In the family Hominidae, molars generally have five main cusps, arranged in a Y-5 pattern. Importantly, because the fifth cusp (or hypoconulid) is consistently expressed in M1-M2 in this clade, it is not considered to be an accessory feature and is included as a ‘hypoconulid’ in the following schematics. Further dialogue regarding the inclusion of the term hypoconulid in this clade follows in the discussion. In addition to these five cusps, the variable presence of a tuberculum sextum and tuberculum intermedium are commonly reported in certain members of this clade. Swindler (2002) reports that Gorilla have the highest frequency of C6, while Pongo have the least. Previous studies of dental trait expression at the EDJ have provided a more detailed analysis of C6 and C7 expression in hominoids, noting variation in the placement of the accessory dentine horns on their respective marginal ridges, as well as observations of double C6 in some Homininae specimens (Skinner et al., 2008). The current variation schematic can therefore be summarized as a tooth crown with four primary cusps, a variable C7 cusp, and multiple potential C6 cusps (Fig. 18A). Our observations corroborate the presence of multiple DMACs on the distal ridge between the hypoconulid and entoconid of some Homininae molars (Figs. 18C and 18D). Assuming that the larger of the two distal cusps is the hypoconulid, Fig. 18D demonstrates the rare presence of a DMAC between the hypoconulid and hypoconid. While variation in the patterning and placement of these cusps may reflect developmental differences in their formation and expression, we still consider the use of the term DMAC for all distal accessory cusps appropriate as it does not intend to imply homology. In addition to DMAC expression, we also note the presence of LMACs in several of our Hominidae sample. Figs. 18E and 18F demonstrate the presence of single LMACs in a Homo sapiens and Gorilla gorilla specimen respectively. No other accessory features were observed. As such, the new schematic of Hominidae lower molars does not include any new features but does replace C6 and C7 terms with the more appropriate DMAC and LMAC designations (Fig. 18B).

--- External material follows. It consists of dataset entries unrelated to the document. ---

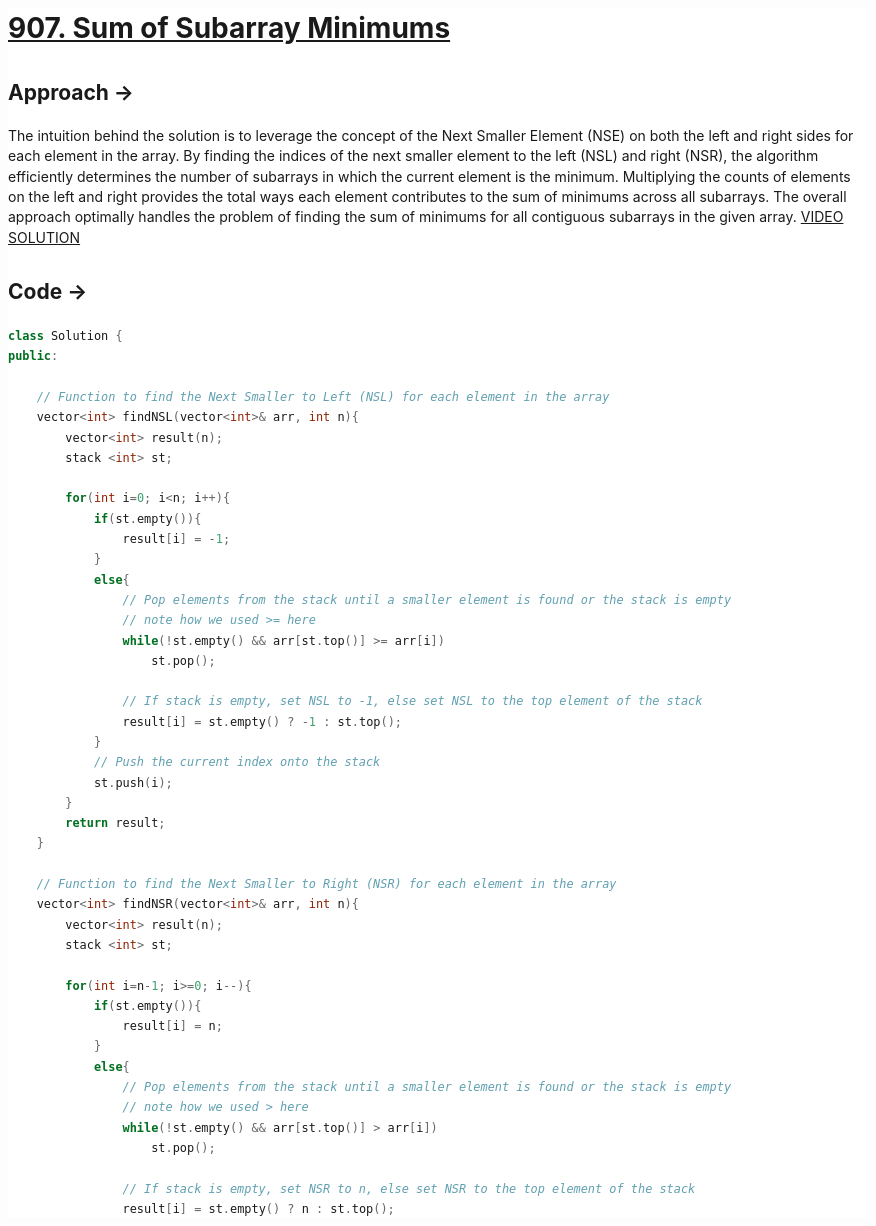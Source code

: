 # [907. Sum of Subarray Minimums](https://leetcode.com/problems/sum-of-subarray-minimums/description/)

## Approach ->
 The intuition behind the solution is to leverage the concept of the Next Smaller Element (NSE) on both the left and right sides for each element in the array. By finding the indices of the next smaller element to the left (NSL) and right (NSR), the algorithm efficiently determines the number of subarrays in which the current element is the minimum. Multiplying the counts of elements on the left and right provides the total ways each element contributes to the sum of minimums across all subarrays. The overall approach optimally handles the problem of finding the sum of minimums for all contiguous subarrays in the given array.
 [VIDEO SOLUTION](https://www.youtube.com/watch?v=HRQB7-D2bi0&t=1988s)

## Code ->
```cpp
class Solution {
public:

    // Function to find the Next Smaller to Left (NSL) for each element in the array
    vector<int> findNSL(vector<int>& arr, int n){
        vector<int> result(n);
        stack <int> st;

        for(int i=0; i<n; i++){
            if(st.empty()){
                result[i] = -1;
            }
            else{
                // Pop elements from the stack until a smaller element is found or the stack is empty
                // note how we used >= here 
                while(!st.empty() && arr[st.top()] >= arr[i]) 
                    st.pop();
                
                // If stack is empty, set NSL to -1, else set NSL to the top element of the stack
                result[i] = st.empty() ? -1 : st.top();
            }
            // Push the current index onto the stack
            st.push(i);
        }
        return result;
    }

    // Function to find the Next Smaller to Right (NSR) for each element in the array
    vector<int> findNSR(vector<int>& arr, int n){
        vector<int> result(n);
        stack <int> st;

        for(int i=n-1; i>=0; i--){
            if(st.empty()){
                result[i] = n;
            }
            else{
                // Pop elements from the stack until a smaller element is found or the stack is empty
                // note how we used > here
                while(!st.empty() && arr[st.top()] > arr[i]) 
                    st.pop();
                
                // If stack is empty, set NSR to n, else set NSR to the top element of the stack
                result[i] = st.empty() ? n : st.top();
```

In the family Hylobatidae, the lower molars possess five cusps, a narrow trigonid, and a more spacious talonid basin. Reports of a Y-5 pattern follow frequencies of roughly 100% in LM1, and 97% in LM2 (Frisch, 1965; Swindler, 2002). Swindler (2002) reports tuberculum intermedium expression of 0.07% in LM1 and 18% in LM2 in a sample of Hylobates molars. Tuberculum sextum presence, or any other form of accessory trait expression, was not discussed. The current variation schematic can be summarized as a crown with four primary cusps, a prominent hypoconulid, and a potential tuberculum intermedium (Fig. 19A). From our observations, we identify the presence of a small DMAC between the hypoconulid and entoconid in a Hylobates muelleri M2 (Fig. 19C), and a single example of a very mesially-positioned LMAC in Hylobates muelleri M1 (Fig. 19D). No dentine horns beyond the five primary cusps were observed in our Symphalangus sample (Figs. 19E and 19F). Figure 19B represents the new schematic of Hylobatidae lower molars that we consider to represent a better reflection of crown patterning in this clade.